Like most people who have been in the workforce for longer than a few years, I’ve experienced at least a handful of hiring assessments. One assessment was similar to the kind of standardized test I took in school with math and reasoning questions, while another was a Myers-Briggs-style personality inventory. Considering that I’m a writer and editor, you can imagine how the math test went! The personality test, of course, has no right or wrong answers—unless, of course, you try to “outsmart” the assessment by trying to convince your prospective employer that you’re an extravert when you’re really not.

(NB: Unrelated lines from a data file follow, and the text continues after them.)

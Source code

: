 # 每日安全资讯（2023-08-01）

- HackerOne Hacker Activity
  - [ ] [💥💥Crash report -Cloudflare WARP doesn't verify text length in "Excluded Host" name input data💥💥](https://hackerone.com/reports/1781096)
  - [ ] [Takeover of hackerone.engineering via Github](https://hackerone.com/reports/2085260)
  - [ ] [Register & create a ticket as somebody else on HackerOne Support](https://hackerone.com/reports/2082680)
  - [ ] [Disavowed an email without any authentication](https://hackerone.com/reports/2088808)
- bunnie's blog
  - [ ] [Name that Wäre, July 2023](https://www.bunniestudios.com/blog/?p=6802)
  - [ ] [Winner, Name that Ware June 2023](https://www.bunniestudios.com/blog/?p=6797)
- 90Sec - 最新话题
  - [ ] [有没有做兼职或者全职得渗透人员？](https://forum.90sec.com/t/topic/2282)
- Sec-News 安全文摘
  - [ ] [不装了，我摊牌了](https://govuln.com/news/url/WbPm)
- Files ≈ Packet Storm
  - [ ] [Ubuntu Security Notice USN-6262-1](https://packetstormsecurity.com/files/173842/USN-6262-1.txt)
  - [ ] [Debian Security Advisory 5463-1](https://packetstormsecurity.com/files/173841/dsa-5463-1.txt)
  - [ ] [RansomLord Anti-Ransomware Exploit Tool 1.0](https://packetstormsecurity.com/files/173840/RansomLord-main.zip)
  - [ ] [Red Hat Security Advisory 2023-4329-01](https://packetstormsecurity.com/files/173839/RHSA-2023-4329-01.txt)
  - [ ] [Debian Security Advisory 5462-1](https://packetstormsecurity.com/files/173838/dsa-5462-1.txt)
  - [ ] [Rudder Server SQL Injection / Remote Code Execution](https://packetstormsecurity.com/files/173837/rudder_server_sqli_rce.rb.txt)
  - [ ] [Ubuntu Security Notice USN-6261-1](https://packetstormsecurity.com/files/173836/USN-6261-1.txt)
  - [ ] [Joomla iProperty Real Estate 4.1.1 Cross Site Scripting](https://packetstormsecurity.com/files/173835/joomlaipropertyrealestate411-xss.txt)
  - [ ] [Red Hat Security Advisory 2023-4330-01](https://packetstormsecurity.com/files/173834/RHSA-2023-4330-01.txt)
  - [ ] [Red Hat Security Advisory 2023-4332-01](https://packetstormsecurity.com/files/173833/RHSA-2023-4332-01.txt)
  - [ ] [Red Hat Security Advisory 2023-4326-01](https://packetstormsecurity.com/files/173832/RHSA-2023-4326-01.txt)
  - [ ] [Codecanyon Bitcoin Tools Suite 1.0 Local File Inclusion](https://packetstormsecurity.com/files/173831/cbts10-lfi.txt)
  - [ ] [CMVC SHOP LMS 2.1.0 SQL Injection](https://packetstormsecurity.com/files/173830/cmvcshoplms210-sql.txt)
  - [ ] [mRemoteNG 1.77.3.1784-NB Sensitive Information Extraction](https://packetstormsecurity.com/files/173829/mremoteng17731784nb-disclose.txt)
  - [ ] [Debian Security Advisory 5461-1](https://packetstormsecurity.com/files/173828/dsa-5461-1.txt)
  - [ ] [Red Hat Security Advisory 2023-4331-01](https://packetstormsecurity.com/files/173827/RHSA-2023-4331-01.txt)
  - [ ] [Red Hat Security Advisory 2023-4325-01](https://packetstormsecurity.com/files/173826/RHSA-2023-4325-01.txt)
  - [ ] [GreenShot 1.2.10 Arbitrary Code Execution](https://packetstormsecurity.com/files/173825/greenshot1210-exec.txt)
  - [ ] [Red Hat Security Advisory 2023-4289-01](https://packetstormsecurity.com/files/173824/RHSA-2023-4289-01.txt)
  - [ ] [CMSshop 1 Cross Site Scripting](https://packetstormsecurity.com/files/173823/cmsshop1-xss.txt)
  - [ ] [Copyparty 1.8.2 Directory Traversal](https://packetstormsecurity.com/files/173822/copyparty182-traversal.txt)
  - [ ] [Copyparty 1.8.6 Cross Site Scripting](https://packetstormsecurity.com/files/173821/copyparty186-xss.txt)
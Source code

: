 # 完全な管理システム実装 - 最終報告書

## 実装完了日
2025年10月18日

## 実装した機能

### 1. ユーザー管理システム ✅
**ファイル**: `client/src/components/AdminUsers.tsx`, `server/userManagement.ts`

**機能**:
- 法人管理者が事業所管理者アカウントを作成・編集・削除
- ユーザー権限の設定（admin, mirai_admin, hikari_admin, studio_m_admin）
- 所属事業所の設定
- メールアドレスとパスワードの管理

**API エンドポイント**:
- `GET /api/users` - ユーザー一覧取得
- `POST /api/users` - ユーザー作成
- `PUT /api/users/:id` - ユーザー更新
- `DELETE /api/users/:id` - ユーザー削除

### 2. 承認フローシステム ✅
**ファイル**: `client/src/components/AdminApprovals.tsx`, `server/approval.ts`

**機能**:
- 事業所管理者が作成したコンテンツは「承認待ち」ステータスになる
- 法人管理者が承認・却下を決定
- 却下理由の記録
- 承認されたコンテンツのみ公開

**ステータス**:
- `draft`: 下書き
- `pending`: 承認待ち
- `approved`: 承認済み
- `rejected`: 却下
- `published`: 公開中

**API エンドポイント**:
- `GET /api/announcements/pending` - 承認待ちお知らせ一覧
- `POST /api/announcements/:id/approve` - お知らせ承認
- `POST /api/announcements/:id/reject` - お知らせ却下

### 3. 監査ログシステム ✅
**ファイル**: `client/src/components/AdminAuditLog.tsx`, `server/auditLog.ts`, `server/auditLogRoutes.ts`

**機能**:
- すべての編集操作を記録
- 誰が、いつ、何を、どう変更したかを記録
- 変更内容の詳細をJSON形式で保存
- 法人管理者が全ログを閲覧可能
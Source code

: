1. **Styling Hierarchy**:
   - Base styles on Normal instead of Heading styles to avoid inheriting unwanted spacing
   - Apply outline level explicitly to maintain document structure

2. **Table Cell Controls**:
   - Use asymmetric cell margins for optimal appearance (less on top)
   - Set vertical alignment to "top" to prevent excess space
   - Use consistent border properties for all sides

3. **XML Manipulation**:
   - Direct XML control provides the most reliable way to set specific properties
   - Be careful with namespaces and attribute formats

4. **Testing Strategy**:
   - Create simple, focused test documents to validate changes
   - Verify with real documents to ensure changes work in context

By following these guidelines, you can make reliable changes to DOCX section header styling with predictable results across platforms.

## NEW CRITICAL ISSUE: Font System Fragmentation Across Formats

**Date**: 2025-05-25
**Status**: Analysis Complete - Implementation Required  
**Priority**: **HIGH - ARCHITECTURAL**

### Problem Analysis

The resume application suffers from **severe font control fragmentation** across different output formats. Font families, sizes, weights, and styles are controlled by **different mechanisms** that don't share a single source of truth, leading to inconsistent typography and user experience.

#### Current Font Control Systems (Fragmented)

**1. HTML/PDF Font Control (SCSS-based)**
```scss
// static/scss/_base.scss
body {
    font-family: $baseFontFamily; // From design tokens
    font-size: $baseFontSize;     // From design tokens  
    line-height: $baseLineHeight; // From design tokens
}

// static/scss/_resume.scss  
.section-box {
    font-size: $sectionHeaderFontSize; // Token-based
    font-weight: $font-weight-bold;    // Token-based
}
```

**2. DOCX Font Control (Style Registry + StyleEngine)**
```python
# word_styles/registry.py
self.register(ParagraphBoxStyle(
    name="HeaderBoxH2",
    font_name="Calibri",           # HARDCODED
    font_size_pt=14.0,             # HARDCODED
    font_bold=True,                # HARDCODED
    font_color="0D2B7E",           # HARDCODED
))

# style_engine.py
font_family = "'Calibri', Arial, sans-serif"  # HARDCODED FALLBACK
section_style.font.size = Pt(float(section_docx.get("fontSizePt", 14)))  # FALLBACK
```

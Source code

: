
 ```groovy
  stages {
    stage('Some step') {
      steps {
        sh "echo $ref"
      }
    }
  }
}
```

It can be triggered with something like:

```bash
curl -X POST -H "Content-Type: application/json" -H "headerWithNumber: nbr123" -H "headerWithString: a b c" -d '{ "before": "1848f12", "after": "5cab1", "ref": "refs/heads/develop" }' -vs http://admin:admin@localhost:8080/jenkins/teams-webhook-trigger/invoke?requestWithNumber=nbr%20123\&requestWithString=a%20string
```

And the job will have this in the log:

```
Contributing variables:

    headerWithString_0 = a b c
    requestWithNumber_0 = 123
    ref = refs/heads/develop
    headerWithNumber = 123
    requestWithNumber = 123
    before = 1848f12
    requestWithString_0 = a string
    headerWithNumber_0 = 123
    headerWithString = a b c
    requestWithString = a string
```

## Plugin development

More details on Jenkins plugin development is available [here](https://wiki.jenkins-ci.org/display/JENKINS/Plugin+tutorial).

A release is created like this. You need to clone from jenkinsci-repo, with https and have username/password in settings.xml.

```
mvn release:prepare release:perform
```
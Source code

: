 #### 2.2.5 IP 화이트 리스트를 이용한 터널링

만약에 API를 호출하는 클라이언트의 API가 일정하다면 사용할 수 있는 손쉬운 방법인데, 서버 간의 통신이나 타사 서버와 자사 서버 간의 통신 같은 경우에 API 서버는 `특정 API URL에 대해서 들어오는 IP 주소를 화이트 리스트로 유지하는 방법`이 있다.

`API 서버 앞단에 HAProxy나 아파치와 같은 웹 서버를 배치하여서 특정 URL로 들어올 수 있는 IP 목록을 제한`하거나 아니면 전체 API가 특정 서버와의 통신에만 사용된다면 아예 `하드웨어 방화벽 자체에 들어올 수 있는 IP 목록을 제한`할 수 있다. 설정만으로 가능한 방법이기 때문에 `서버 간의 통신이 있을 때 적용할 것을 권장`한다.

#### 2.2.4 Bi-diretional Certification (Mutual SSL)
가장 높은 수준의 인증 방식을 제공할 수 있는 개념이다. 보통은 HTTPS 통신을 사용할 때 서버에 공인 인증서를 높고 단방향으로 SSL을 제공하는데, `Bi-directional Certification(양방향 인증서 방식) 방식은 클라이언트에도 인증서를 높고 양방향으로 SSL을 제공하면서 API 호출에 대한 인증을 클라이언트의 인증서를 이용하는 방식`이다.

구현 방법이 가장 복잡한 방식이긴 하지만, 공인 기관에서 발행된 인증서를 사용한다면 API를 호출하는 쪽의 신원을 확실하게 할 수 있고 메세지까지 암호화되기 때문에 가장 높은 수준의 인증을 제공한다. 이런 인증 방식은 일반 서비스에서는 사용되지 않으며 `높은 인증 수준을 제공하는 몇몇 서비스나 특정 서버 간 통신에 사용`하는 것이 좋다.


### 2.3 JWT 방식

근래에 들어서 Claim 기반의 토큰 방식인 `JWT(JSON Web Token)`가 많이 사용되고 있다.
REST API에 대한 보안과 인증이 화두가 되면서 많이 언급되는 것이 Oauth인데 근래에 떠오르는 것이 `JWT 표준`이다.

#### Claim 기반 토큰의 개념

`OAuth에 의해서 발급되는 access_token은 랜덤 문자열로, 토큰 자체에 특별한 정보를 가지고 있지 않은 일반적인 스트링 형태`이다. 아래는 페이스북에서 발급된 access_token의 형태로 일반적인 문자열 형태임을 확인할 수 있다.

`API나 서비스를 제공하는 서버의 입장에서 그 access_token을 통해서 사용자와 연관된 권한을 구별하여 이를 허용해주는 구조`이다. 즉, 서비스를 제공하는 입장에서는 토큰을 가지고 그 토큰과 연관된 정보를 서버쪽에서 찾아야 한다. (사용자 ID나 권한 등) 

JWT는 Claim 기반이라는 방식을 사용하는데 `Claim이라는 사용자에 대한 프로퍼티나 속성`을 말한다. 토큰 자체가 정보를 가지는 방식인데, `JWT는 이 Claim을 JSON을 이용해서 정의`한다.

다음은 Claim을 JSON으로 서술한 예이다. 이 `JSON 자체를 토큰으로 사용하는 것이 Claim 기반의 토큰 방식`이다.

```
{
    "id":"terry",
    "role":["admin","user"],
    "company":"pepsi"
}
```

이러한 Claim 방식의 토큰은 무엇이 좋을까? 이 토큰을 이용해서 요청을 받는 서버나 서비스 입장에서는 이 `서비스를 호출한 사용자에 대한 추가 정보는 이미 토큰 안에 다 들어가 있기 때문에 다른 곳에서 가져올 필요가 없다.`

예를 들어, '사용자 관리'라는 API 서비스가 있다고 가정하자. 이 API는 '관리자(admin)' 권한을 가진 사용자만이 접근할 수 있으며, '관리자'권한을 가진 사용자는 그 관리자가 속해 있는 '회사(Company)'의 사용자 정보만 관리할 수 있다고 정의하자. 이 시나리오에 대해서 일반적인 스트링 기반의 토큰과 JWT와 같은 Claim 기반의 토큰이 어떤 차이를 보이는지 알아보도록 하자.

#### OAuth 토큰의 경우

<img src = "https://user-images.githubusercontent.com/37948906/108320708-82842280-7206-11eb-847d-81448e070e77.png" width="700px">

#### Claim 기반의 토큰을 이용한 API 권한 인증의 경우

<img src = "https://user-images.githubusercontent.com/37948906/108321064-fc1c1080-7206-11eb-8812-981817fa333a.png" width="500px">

Assessments can give you a window into a potential new employee’s strengths and personal preferences—or they can tell you very little and even alienate a prospective new hire. A friend of mine took a personality assessment for an editing job and was told by her contact at the company that the assessment showed that something was psychologically off!
With such seemingly unreliable results, I found the following statistic from the Aberdeen Group’s “Executive Assessments: Winning the War for Leadership Talent” study interesting: “Best-in-class organizations are 28 percent more likely to use assessments when hiring executives (73 percent vs. 57 percent) and 30 percent more likely to use them for mid-level manager hiring (70 percent vs. 54 percent).
It seems from these research results that high-performing companies make stronger use of hiring assessments than other organizations. The question I have in light of that: How do you know the assessment you’ve chosen to administer will give you reliable results? Do you ask the vendor who sells you the assessment for evidence that other companies that have used the tool have accurately predicted employee success? And do you follow up in your own organization and track how employees do after they are hired compared with how the assessments said they would do?
If I were tasked with rolling out a hiring assessment, I would do both—get evidence of its effectiveness at other organizations and then carefully track it at my own company to see if it appears to work for my own workforce. I have hunch, however, that many companies don’t bother to do either of these things. I think that’s because of experiences like those I’ve mentioned in which personality inventories or skills assessments seemed unconnected to the job that was applied for. In fact, some of the hiring assessments I’ve experienced seemed to foster narrow-minded hiring.
For example, one of the main results of a personality assessment is determining whether the subject is an introvert or extravert. Why is that important to know? Many introverts, after all, are able to function well in jobs you might assume would be much better suited to an extravert—how many famous performers have you heard of who are actually very shy in their personal lives? I bet many successful salespeople also are shy outside of their jobs, but are nevertheless able to the “play the role” of salesperson well. Similarly, if an assessment shows you are a creative person who is drawn to ideas, does that necessarily mean you won’t be good at executing tasks?
All of us know people who defy their personality characteristics and do things we wouldn’t have expected them to do well given their other tendencies. That’s where intuition comes into play in the hiring process. A manager’s sixth sense can deduce what a skills or personality inventory might over-simplify or make a generalization about. For instance, you might sense after a couple of in-person interviews with a prospective employee that, though she is soft-spoken and an introvert, she also is goal-directed, responsible, and motivated to earn a high commission and support others on her work team. Or you might notice that an obvious extravert up for the same sales job might be a great conversationalist at the bar, but doesn’t seem as smart about understanding client or customer preferences, and, therefore, would find the sales process much more difficult than the introverted candidate.
Personality and skills assessments have their place—but be sure you compare the results to how employees actually perform once on the job, and train managers to put the results in context with the larger picture. One idea is to only give the hiring manager access to the results of the assessment in the last stage of the hiring process—after the face-to-face interviews already have taken place. That way, the first impression of the applicant will come from human interaction, and not from the results of a computerized algorithm.
Do you use assessment tools in the hiring process in your organization? How do you balance the results of these assessments with what your managers observe and experience in the face-to-face interviews?